Carbon (C) conservation and sequestration in many developing countries needs to be accompanied by socio-economic improvements. Tree crop plantations can be a potential path for coupling climate change mitigation and economic development by providing C sequestration and supplying wood and non-wood products to meet domestic and international market requirements at the same time. Financial compensation for such plantations could potentially be covered by the Clean Development Mechanism under the United Nations Framework Convention on Climate Change (FCCC) Kyoto Protocol, but its suitability has also been suggested for integration into REDD + (reducing emissions from deforestation, forest degradation and enhancement of forest C stocks) currently being negotiated under the United Nations FCCC. We assess the aboveground C sequestration potential of four major plantation crops – cocoa (Theobroma cacao), oil palm (Elaeis guineensis), rubber (Hevea brasiliensis), and orange (Citrus sinesis) – cultivated in the tropics. Measurements were conducted in Ghana and allometric equations were applied to estimate biomass. The largest C potential was found in the rubber plantations (214 tC/ha). Cocoa (65 tC/ha) and orange (76 tC/ha) plantations have a much lower C content, and oil palm (45 tC/ha) has the lowest C potential, assuming that the yield is not used as biofuel. There is considerable C sequestration potential in plantations if they are established on land with modest C content such as degraded forest or agricultural land, and not on land with old-growth forest. We also show that simple C assessment methods can give reliable results, which makes it easier for developing countries to partake in REDD + or other payment schemes.
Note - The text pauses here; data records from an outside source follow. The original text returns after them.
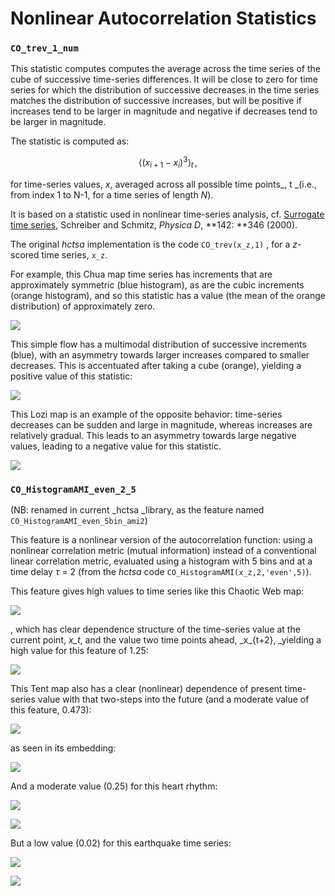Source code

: # Nonlinear Autocorrelation Statistics

### `CO_trev_1_num`

This statistic computes computes the average across the time series of the cube of successive time-series differences. It will be close to zero for time series for which the distribution of successive decreases in the time series matches the distribution of successive increases, but will be positive if increases tend to be larger in magnitude and negative if decreases tend to be larger in magnitude.

The statistic is computed as:

$$
\langle (x_{i+1} - x_i)^3\rangle_t\,,
$$

for time-series values, _x_, averaged across all possible time points_, t _(i.e., from index 1 to N-1, for a time series of length _N_).

It is based on a statistic used in nonlinear time-series analysis, cf. [Surrogate time series](https://doi.org/10.1016/S0167-2789\(00\)00043-9), Schreiber and Schmitz, _Physica D_, **142: **346 (2000).

The original _hctsa_ implementation is the code `CO_trev(x_z,1)` , for a _z_-scored time series, `x_z`.

For example, this Chua map time series has increments that are approximately symmetric (blue histogram), as are the cubic increments (orange histogram), and so this statistic has a value (the mean of the orange distribution) of approximately zero.

![](<../.gitbook/assets/image (23).png>)

This simple flow has a multimodal distribution of successive increments (blue), with an asymmetry towards larger increases compared to smaller decreases. This is accentuated after taking a cube (orange), yielding a positive value of this statistic:

![](<../.gitbook/assets/image (24).png>)

This Lozi map is an example of the opposite behavior: time-series decreases can be sudden and large in magnitude, whereas increases are relatively gradual. This leads to an asymmetry towards large negative values, leading to a negative value for this statistic.

![](<../.gitbook/assets/image (25).png>)

### `CO_HistogramAMI_even_2_5`

(NB: renamed in current _hctsa _library, as the feature named `CO_HistogramAMI_even_5bin_ami2`)

This feature is a nonlinear version of the autocorrelation function: using a nonlinear correlation metric (mutual information) instead of a conventional linear correlation metric, evaluated using a histogram with 5 bins and at a time delay _τ_ = 2 (from the _hctsa_ code `CO_HistogramAMI(x_z,2,'even',5)`).

This feature gives high values to time series like this Chaotic Web map:

![](<../.gitbook/assets/image (26).png>)

, which has clear dependence structure of the time-series value at the current point, _x\_t_, and the value two time points ahead, _x\_{t+2}, _yielding a high value for this feature of 1.25:

&#x20;![](<../.gitbook/assets/image (31).png>)

This Tent map also has a clear (nonlinear) dependence of present time-series value with that two-steps into the future (and a moderate value of this feature, 0.473):

![](<../.gitbook/assets/image (32).png>)

as seen in its embedding:

![](<../.gitbook/assets/image (33).png>)

And a moderate value (0.25) for this heart rhythm:

![](<../.gitbook/assets/image (29).png>)

![](<../.gitbook/assets/image (34).png>)

But a low value (0.02) for this earthquake time series:

![](<../.gitbook/assets/image (27).png>)

![](<../.gitbook/assets/image (30).png>)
Aboveground biomass Allometric equations Carbon estimations Carbon sequestration Ghana Kade Land-use change Tree crop plantation 



Thanks are due to Dr G. Nkansah (Head of Centre ARC-Kade) and Dr K.G. Ofosu-Budu (Deputy Head of Centre ARC-Kade) for their collaboration and support in the field at ARC-Kade. We are also grateful to Adu Solomon for assisting us in the plantations, Dr S. Adjei-Nsiah for local weather data, and Josep M. Kokroh for farming data. At the University of Copenhagen, thanks are due to Henrik Breuning-Madsen for providing contacts in Ghana, biometrician Henrik Meilby for guidance in the carbon calculations, and Bjarne Fog for technical GPS- and GIS-support. The project was partly funded by grants kindly provided by the Løffler and Steensby’s Foundation, the Oticon Foundation, and the University of Copenhagen.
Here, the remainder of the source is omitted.